My doctor's a funny guy. When he heard I was not getting the IV drugs, he paused for a second or two, said, “Well ohhhhhkayyyy then,” and started in. Yeah, it was more painful, but all in all not too bad.
The picture above is from the procedure, where they stick a needle down in my spinal column, about 3 inches, into in the epidural space where he injected a “nerve block” and some cortisone steroid stuff, which will reduce the inflammation and hopefully solve my problem of not being able to carry the weight of my body on my own two feet from time to time. Either that or figure out something else, but this is the first step (after trying medication and physical therapy - the first invasive step, you could call it).

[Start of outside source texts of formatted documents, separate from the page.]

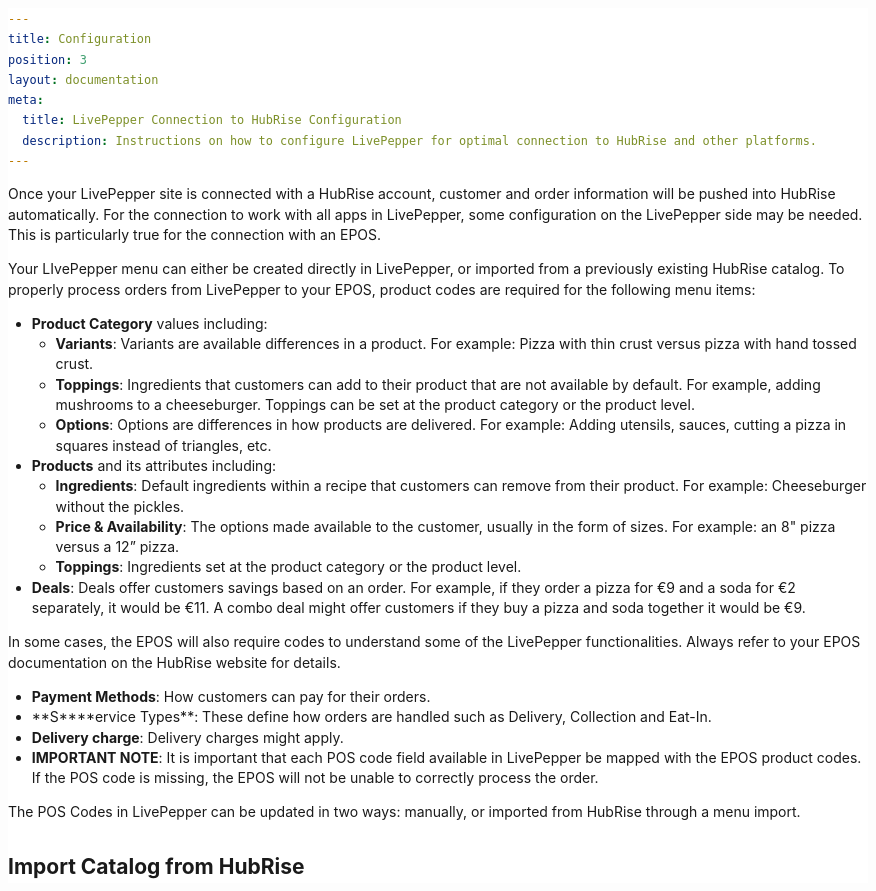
 ```yaml
---
title: Configuration
position: 3
layout: documentation
meta:
  title: LivePepper Connection to HubRise Configuration
  description: Instructions on how to configure LivePepper for optimal connection to HubRise and other platforms.
---
```


Once your LivePepper site is connected with a HubRise account, customer and order information will be pushed into HubRise automatically. For the connection to work with all apps in LivePepper, some configuration on the LivePepper side may be needed. This is particularly true for the connection with an EPOS.

Your LIvePepper menu can either be created directly in LivePepper, or imported from a previously existing HubRise catalog. To properly process orders from LivePepper to your EPOS, product codes are required for the following menu items:

- **Product Category** values including:
  - **Variants**: Variants are available differences in a product. For example: Pizza with thin crust versus pizza with hand tossed crust.
  - **Toppings**: Ingredients that customers can add to their product that are not available by default. For example, adding mushrooms to a cheeseburger. Toppings can be set at the product category or the product level.
  - **Options**: Options are differences in how products are delivered. For example: Adding utensils, sauces, cutting a pizza in squares instead of triangles, etc.
- **Products** and its attributes including:
  - **Ingredients**: Default ingredients within a recipe that customers can remove from their product. For example: Cheeseburger without the pickles.
  - **Price & Availability**: The options made available to the customer, usually in the form of sizes. For example: an 8" pizza versus a 12” pizza.
  - **Toppings**: Ingredients set at the product category or the product level.
- **Deals**: Deals offer customers savings based on an order. For example, if they order a pizza for €9 and a soda for €2 separately, it would be €11. A combo deal might offer customers if they buy a pizza and soda together it would be €9.

In some cases, the EPOS will also require codes to understand some of the LivePepper functionalities. Always refer to your EPOS documentation on the HubRise website for details.

- **Payment Methods**: How customers can pay for their orders.
- **S\*\***ervice Types\*\*: These define how orders are handled such as Delivery, Collection and Eat-In.
- **Delivery charge**: Delivery charges might apply.
- **IMPORTANT NOTE**: It is important that each POS code field available in LivePepper be mapped with the EPOS product codes. If the POS code is missing, the EPOS will not be unable to correctly process the order.

The POS Codes in LivePepper can be updated in two ways: manually, or imported from HubRise through a menu import.

## Import Catalog from HubRise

For anyone who's avoided procedures to help with back injuries or degeneration (I have a herniated and degenerated disk), let me tell you this: You can get some relief (in some cases complete relief I am told). While my pain returned (I was told it probably would), and I have to go through this second round, the freedom from pain when you get it is worthwhile. I did not realize how much pain I was in until it was gone. Kind of like beating your head against a wall, as they say: It feels so much better when you stop.
Anyhow, totally non-tech, and so now we return you to your regularly scheduled blogram...
Wednesday, 12 May 2004
For now let's call it a pound of “ouch” with an ounce of “anticipation-of-relief...”
This was a first time for me, seeing as how I've never had any kind of surgery or anything similar to what you might call a surgical procedure. This was minor, though: Today I had epidural injections of a corticosteroid and a nerve blocker put into my lower back. I've had pain for years now, constantly, that ranges from annoying at times to completely unbearable at others. Having done nothing up to this point to try to fix the problem other than taking anti-inflamatories, I decided at the doc's recommendation to try these shots and see what happens. If they don't work, he and I will see what's next. I just know I can't live comfortably with the pain any more, it's just become worse as time goes on.
So, anyhow, went to the hospital, they gave me some stuff that made me slightly loopy, and I was awake the whole time. Lots of needles in the back, stuff injected into the epidural space in my spine, kinda hurts, and now I am fluctuating between feeling pretty okay and having shooting pain, especially as the blocker wears off and the numbness subsides.
I am told by the doc that the pain may get somewhat worse before I start to feel better, and so far, he's right. But hey, this is I guy I am highly confident in as far as his medical abilities, and since this is what he said would likely happen, I guess I am not really surprised. I'll ride it out and see how it goes over the next day or two.
Anyhow, there are people out there who have been asking about this, and although it's completely non-tech, I thought I'd just post an update. I'm okay, the pain is there, expect it to get better.